Excerpted records:
◆ ◆ ◆ ◆
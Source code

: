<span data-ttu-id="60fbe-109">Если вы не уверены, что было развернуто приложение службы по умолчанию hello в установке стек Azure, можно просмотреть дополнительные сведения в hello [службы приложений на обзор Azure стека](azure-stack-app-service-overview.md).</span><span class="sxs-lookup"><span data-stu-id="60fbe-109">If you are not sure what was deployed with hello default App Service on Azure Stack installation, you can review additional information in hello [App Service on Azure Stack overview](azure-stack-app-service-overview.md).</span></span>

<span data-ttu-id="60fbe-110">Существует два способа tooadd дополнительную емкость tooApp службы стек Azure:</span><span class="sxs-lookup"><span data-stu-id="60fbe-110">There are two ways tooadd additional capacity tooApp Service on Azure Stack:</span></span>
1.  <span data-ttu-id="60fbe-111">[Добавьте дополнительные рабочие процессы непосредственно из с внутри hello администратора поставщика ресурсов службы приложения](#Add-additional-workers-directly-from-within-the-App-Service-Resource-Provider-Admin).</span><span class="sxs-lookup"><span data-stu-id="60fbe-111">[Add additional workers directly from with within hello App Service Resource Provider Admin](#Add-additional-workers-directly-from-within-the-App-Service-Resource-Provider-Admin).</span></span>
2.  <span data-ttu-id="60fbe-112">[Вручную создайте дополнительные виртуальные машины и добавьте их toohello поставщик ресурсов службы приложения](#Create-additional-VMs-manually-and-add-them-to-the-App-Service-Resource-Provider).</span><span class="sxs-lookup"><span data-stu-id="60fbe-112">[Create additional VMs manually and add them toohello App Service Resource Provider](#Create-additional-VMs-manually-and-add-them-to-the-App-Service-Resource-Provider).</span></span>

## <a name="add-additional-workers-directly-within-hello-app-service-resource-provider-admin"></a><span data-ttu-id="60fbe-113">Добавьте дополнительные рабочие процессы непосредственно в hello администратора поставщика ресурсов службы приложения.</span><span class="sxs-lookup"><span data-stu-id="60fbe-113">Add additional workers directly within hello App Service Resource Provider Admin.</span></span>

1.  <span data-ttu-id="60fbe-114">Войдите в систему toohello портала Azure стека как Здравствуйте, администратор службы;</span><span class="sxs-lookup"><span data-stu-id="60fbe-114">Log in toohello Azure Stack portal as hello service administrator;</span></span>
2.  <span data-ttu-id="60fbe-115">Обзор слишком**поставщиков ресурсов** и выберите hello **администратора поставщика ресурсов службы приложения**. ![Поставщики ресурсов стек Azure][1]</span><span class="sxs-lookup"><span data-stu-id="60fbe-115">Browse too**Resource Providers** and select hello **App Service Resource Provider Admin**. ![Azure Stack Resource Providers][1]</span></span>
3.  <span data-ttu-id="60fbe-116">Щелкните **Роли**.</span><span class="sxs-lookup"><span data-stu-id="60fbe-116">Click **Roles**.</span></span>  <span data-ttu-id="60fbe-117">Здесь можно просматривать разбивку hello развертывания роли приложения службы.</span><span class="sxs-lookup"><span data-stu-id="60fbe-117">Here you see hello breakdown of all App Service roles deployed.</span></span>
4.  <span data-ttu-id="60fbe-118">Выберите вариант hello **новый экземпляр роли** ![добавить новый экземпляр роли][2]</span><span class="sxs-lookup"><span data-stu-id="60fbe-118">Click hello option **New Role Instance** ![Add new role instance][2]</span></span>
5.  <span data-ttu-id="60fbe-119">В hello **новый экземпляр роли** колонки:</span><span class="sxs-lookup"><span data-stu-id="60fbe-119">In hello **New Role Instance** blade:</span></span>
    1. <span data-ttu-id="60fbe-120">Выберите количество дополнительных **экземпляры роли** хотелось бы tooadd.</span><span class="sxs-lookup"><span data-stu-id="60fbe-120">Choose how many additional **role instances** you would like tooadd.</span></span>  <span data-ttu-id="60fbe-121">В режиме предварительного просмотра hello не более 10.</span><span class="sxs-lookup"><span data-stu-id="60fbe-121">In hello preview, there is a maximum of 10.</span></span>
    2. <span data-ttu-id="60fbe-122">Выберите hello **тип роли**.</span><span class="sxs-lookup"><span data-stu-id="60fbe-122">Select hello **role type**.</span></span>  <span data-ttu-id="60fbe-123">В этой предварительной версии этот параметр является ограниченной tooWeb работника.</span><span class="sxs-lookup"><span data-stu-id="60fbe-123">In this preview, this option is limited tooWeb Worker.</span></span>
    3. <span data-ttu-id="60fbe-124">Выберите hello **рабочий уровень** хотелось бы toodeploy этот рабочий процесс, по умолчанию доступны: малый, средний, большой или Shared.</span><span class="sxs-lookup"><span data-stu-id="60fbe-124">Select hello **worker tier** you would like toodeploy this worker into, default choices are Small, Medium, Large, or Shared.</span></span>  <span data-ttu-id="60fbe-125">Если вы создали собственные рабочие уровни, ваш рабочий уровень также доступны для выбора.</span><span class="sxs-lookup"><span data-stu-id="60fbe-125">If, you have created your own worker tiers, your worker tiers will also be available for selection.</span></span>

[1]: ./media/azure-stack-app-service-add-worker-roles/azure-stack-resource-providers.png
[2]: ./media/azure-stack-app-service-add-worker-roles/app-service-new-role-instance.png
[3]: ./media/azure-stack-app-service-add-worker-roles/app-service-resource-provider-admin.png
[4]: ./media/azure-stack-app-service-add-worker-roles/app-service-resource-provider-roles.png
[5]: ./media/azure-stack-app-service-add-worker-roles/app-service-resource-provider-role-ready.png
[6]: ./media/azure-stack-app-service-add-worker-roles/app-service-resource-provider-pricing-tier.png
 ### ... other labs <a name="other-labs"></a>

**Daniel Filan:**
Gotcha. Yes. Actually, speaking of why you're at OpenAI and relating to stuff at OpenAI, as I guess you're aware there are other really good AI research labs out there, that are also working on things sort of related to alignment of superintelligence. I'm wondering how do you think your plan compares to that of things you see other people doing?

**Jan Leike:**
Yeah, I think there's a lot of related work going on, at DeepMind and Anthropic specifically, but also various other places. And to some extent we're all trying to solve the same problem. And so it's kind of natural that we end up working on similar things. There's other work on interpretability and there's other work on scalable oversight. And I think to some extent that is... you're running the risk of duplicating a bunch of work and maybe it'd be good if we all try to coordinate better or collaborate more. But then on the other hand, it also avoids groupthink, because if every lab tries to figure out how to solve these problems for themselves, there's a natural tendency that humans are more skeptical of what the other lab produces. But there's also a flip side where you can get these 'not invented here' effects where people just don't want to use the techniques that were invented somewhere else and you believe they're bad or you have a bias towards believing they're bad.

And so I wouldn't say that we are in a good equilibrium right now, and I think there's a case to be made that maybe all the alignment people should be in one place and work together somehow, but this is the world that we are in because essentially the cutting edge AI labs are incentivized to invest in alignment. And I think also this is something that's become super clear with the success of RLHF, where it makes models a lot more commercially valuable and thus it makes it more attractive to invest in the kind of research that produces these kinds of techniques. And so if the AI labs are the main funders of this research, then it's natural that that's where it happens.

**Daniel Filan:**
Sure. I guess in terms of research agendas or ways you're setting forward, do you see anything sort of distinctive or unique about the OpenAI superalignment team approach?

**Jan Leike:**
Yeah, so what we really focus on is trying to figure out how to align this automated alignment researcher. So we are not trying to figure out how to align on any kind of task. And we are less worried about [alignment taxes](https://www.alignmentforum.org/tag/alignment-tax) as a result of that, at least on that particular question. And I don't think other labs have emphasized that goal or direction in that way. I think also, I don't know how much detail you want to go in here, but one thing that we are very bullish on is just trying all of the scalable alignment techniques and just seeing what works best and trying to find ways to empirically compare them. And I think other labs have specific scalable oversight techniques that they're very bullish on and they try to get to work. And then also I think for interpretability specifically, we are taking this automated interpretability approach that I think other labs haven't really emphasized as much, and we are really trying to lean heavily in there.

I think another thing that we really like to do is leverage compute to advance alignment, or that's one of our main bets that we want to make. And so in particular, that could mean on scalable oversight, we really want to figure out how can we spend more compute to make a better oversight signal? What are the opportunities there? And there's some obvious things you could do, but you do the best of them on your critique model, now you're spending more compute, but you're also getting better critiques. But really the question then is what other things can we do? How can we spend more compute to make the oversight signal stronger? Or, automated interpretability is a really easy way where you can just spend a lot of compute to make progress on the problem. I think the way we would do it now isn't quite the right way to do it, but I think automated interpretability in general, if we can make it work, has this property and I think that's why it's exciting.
◆ ◆ ◆ ◆
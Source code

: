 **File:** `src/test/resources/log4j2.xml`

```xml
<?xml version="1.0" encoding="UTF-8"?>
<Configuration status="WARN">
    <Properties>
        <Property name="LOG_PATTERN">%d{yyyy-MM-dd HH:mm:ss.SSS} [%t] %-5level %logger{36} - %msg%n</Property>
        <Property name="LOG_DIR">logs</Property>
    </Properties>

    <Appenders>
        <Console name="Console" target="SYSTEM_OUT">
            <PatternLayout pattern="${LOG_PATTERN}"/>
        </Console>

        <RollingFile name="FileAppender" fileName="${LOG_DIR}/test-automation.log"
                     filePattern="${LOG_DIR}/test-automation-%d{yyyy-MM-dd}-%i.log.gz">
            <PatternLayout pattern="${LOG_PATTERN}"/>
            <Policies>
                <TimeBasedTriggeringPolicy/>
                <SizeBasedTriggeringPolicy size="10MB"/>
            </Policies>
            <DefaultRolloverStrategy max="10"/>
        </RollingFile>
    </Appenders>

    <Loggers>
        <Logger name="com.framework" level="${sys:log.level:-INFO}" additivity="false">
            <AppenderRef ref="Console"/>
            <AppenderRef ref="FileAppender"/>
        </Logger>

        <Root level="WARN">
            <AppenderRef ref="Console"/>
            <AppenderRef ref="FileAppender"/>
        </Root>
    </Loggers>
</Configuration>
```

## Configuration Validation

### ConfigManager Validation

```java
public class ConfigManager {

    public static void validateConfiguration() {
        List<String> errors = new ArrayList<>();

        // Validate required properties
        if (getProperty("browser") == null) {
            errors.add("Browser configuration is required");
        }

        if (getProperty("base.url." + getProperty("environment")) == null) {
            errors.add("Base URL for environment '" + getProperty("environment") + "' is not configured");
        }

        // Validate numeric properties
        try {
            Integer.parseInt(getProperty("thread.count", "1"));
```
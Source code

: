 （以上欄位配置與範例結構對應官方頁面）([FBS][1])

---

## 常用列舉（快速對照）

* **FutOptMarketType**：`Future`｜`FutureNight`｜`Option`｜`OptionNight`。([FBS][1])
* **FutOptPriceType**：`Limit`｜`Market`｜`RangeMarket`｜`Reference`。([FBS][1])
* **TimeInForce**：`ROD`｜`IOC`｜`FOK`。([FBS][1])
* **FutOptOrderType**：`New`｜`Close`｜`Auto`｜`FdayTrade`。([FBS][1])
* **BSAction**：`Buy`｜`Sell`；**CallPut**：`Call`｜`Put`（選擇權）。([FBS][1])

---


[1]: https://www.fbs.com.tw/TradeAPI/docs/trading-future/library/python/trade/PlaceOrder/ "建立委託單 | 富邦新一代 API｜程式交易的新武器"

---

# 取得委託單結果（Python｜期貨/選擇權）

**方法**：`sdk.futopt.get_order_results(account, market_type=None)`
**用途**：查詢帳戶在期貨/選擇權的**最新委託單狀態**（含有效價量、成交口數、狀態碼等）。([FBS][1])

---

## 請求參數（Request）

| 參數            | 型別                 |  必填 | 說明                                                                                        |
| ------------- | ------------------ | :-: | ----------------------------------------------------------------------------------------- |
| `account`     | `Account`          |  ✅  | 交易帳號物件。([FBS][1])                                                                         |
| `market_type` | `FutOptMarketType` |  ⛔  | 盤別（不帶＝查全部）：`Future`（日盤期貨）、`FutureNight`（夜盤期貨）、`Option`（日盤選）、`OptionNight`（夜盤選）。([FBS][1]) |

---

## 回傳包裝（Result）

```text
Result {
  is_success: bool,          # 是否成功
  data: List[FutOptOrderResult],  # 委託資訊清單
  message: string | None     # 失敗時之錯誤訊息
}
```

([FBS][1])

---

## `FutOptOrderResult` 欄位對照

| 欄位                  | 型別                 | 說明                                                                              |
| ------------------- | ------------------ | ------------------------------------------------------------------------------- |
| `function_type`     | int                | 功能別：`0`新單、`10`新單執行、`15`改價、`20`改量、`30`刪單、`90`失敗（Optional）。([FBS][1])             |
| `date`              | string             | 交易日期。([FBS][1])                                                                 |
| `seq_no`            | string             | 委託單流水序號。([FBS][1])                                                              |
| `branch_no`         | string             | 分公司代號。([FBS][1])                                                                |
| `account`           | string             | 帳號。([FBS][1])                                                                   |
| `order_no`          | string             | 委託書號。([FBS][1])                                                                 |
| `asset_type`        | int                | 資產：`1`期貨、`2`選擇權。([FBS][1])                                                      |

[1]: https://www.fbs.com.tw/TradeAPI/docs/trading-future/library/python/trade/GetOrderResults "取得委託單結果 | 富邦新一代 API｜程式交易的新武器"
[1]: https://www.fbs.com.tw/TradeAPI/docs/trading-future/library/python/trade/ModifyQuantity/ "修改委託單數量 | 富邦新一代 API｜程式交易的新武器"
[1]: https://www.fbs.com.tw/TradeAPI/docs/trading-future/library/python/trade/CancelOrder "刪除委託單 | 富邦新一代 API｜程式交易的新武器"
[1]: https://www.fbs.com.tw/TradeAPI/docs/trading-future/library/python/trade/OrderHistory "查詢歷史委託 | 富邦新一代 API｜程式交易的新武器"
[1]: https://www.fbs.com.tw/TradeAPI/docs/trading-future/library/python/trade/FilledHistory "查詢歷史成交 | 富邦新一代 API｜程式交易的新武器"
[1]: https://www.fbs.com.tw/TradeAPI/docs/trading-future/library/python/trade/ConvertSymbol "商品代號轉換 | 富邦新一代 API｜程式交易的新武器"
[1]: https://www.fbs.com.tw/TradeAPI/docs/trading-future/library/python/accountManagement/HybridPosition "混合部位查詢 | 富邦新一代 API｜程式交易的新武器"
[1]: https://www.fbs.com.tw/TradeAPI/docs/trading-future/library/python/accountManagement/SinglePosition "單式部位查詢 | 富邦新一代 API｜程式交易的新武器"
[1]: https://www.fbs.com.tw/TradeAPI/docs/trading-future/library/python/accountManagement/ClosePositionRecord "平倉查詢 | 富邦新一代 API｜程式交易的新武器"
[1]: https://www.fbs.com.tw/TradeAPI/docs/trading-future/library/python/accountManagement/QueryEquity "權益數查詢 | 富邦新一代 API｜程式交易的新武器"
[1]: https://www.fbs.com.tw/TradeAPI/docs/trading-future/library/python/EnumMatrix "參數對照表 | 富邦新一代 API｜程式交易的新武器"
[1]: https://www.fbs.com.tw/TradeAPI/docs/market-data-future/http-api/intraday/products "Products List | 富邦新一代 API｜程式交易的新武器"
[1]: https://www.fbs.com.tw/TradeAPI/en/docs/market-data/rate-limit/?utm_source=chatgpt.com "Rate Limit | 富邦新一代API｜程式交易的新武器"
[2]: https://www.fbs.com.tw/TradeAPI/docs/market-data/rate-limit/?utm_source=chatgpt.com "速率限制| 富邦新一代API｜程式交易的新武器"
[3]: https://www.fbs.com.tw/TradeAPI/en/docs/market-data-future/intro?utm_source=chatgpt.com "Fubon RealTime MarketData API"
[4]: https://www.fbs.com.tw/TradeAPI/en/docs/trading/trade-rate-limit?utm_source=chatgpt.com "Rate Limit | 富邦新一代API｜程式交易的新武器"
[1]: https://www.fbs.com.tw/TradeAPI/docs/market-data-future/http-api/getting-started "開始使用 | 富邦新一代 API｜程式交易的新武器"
◆ ◆ ◆ ◆
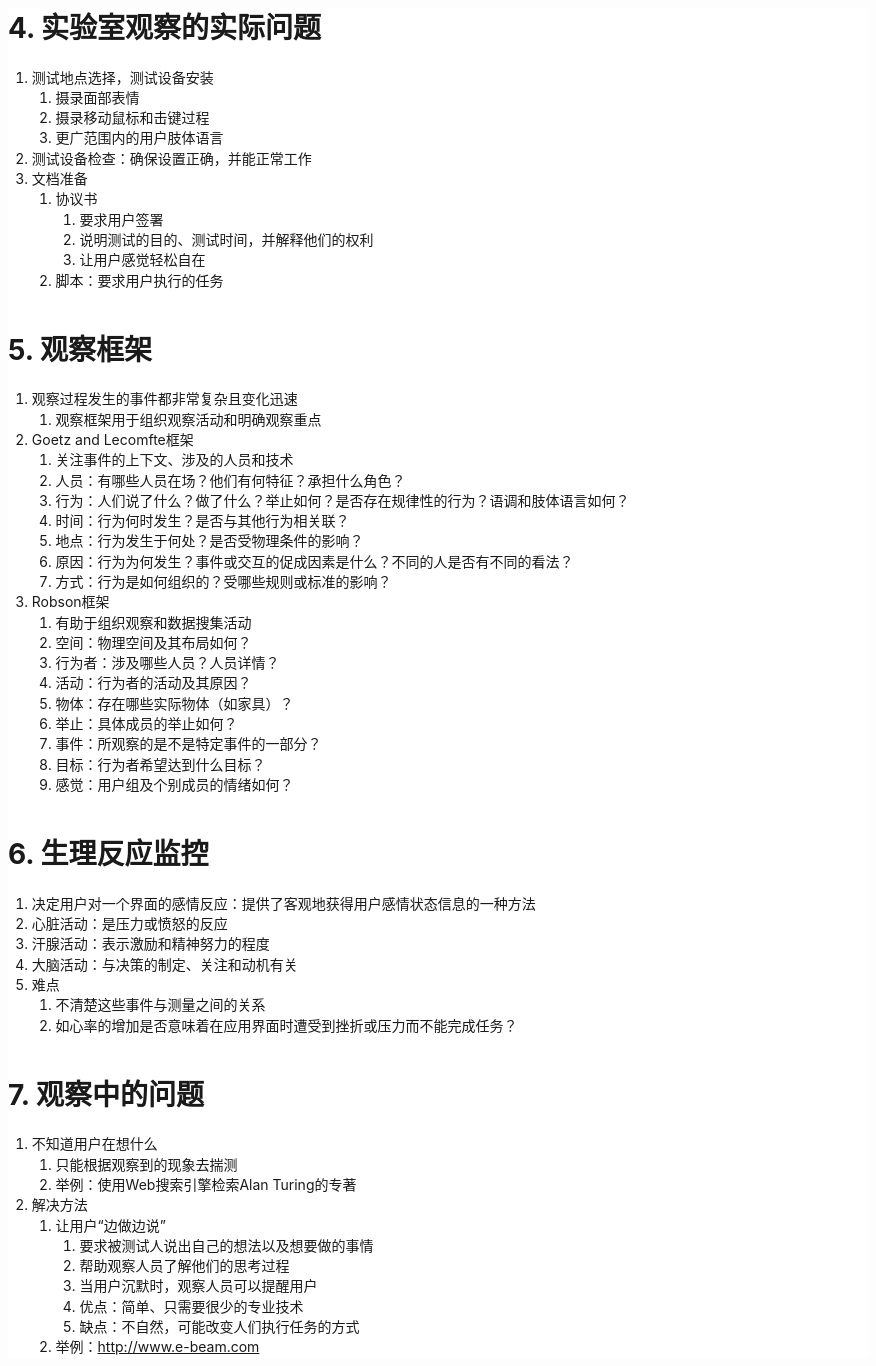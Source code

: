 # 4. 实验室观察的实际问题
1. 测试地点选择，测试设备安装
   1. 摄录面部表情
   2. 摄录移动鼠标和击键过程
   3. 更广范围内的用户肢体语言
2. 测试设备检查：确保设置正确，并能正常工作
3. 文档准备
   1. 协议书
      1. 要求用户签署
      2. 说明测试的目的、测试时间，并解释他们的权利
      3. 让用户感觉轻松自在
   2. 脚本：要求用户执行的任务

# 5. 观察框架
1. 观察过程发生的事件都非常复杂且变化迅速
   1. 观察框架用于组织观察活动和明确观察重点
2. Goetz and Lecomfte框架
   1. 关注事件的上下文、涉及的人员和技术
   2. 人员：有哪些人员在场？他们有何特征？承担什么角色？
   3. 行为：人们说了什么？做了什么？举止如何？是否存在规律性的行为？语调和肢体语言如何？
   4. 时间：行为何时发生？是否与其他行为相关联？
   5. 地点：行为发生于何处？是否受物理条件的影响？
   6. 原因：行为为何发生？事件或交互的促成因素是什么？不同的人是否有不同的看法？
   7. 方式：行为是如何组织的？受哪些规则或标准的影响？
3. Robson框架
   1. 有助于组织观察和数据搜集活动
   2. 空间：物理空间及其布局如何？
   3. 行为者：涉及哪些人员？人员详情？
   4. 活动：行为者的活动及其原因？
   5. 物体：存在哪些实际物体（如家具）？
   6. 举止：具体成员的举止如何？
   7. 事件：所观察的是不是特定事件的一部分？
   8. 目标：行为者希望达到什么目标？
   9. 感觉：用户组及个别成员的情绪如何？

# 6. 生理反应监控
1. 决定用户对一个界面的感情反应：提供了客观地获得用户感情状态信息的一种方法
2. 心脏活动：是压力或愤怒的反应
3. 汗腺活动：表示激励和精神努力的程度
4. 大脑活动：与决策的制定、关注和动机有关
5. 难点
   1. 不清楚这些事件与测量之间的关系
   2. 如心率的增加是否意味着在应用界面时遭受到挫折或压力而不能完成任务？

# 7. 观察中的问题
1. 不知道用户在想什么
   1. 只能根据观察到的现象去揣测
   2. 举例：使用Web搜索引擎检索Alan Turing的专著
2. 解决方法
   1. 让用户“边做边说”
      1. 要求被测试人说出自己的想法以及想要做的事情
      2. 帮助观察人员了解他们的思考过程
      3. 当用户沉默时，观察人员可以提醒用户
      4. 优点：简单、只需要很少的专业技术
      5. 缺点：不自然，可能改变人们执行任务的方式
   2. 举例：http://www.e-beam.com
◆ ◆ ◆ ◆
What is required:
For each line of the entries that contains the word "automation", make a copy.

Finished task:
        <RollingFile name="FileAppender" fileName="${LOG_DIR}/test-automation.log"
                     filePattern="${LOG_DIR}/test-automation-%d{yyyy-MM-dd}-%i.log.gz">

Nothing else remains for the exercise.